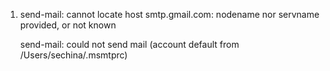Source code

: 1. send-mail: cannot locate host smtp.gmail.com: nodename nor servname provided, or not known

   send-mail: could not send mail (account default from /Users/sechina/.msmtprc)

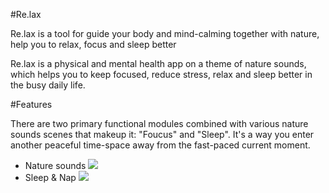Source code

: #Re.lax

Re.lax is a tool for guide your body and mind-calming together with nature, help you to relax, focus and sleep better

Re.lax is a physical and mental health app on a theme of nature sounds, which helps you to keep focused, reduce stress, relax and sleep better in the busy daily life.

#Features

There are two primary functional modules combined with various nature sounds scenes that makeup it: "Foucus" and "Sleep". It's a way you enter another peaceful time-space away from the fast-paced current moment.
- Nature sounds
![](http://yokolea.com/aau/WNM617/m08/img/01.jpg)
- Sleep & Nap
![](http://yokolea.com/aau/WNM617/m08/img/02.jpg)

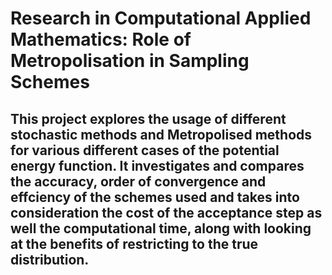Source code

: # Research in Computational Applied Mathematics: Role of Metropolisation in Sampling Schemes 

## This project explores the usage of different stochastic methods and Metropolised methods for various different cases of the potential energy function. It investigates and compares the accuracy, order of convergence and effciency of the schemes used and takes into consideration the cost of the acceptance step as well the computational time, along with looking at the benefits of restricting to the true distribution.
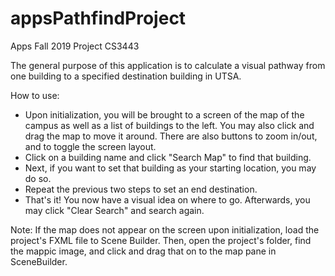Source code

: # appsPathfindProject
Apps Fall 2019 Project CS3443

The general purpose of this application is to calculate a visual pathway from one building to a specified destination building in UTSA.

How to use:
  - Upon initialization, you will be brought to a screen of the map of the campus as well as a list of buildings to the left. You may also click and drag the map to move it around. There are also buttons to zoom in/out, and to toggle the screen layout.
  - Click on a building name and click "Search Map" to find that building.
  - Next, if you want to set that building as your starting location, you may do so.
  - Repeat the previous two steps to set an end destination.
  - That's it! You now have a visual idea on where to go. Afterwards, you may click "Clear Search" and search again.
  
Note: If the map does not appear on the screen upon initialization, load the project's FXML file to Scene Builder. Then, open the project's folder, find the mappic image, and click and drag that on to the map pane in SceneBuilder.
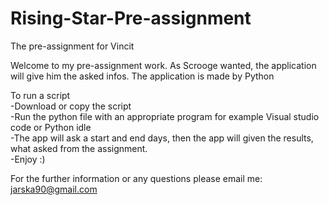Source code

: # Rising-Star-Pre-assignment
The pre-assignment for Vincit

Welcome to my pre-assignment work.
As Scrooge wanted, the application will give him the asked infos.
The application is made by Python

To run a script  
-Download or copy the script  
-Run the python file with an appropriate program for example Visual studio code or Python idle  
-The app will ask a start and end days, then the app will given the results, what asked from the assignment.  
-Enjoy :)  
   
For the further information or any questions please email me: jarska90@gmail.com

* **Exercise**:
Using the entries above, return each line in which the word "assignment" occurs.

* **Result of this exercise**:
: # Rising-Star-Pre-assignment
The pre-assignment for Vincit
Welcome to my pre-assignment work.
-The app will ask a start and end days, then the app will given the results, what asked from the assignment.  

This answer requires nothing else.